– Зовите полицию, я сошел с ума.
Хозяин стал его успокаивать. Гофман его наконец отпустил:
– Хорошо, можете идти. Я напишу письма и немного пройдусь; надо прибрать комнату, ко мне должна прийти барышня.
Хозяин ушел, а Гофман застрелился, оставив письма к сестре и матери. В одном из них он писал: «Надо попытаться ухитриться застрелиться». Когда я впоследствии передал эти слова Брюсову, тот сказал: «Какая неуклюжая фраза. Но интересно».
В «Пти Паризьен» от 14 августа 1911 года мельчайшим шрифтом напечатано: «Вчера в десять с половиной часов утра русский студент Виктор Гофман, 27 лет, живший в отеле, 43, бул. Сен-Мишель, покончил с собой выстрелом из револьвера в висок».
Студентом тогда назывался каждый русский, читавший книги и живший в Латинском квартале.
Страх перед сумасшествием стал мучить Гофмана гораздо раньше этого лета. Давно уже он пугался перемен в своем почерке, пропуска слов в письмах и т. д. Вероятно, какую-то роль сыграли парижские впечатления тех дней, сумасшедшая женщина, простреленный палец… Но это все – внешнее, это поводы, а не причины. Причина – страшный надрыв русского декадентства, унесшего немало жертв. Гофман был только одной из первых.
О смерти Гофмана я узнал в поезде, когда, едучи из Венеции в Москву, на вокзале в Ченстохове купил «Речь». И Гофман вспомнился так отчетливо – в гимназической куртке, а потом – в неправдоподобном «испанском» костюме, в седом парике, с накрашенным шрамом на лбу. Гофман полулежит в кресле, я стою перед ним на коленях. Он протягивает руку над моей головой и говорит протяжно, в нос:
Мой сын, мой сын, будь тверд, душою не дремли.
Поэзия есть Бог в святых мечтах земли.
Это мы в гимназическом спектакле разыгрываем «Камоэнса».
Лет десять тому назад я был на могиле Гофмана, на кладбище Банье. На могиле стоит тяжелый памятник, с урной, с крестом и краткою надписью. Тут же разросся огромный куст – весь в колючках. Под ним я нашел полинялый букетик искусственных фиалок.

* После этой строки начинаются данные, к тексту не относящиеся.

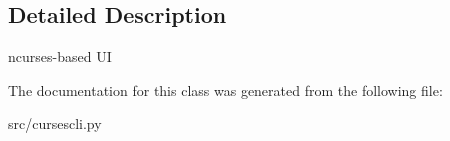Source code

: \subsection{Detailed Description}
\begin{DoxyVerb}ncurses-based UI \end{DoxyVerb}
 

The documentation for this class was generated from the following file\+:\begin{DoxyCompactItemize}
\item 
src/cursescli.\+py\end{DoxyCompactItemize}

...Время бежит. Скоро уже десять лет, как умер Федор Сологуб, – это случилось в декабре 1927 года. Теперь его деятельности можно бы подвести итоги более объективные, нежели в ту пору, когда память о нем еще была свежа и когда его эпоха еще не столь далеко отступила в прошлое. Некогда я писал, что со временем «о Сологубе напишут большую, хорошую книгу». Теперь я думаю, что, пожалуй, книгу-то писать и не станут – разве что это сделает какой-нибудь литературный сноб лет через сто (если будут тогда литературные снобы). Вероятно, от Сологуба останется некоторое количество хороших и даже очень хороших стихов, из которых можно будет составить целый том. В пантеоне русской поэзии он займет приличное место – приблизительно на уровне Полонского: повыше Майкова, но пониже Фета. Прозу его читать не будут – ее уже и сейчас не читают, и время этого не отменит. Романы, которые он писал в сотрудничестве со своей женой Анастасией Чеботаревской («Заклинательница змей», «Слаще яда»), совершенно невыносимы. Вещи вполне оригинальные, как «Творимая легенда», – немногим лучше. На поверку выходит плох и знаменитый «Мелкий бес», которым когда-то мы зачитывались и который останется разве что лишь в качестве документа о быте, и то, конечно, столь шаржированного, что строгий историк вряд ли станет им пользоваться. По-видимому, лучшее из написанного Сологубом в прозе – два-три небольших рассказа, вроде «Стригаль и компания».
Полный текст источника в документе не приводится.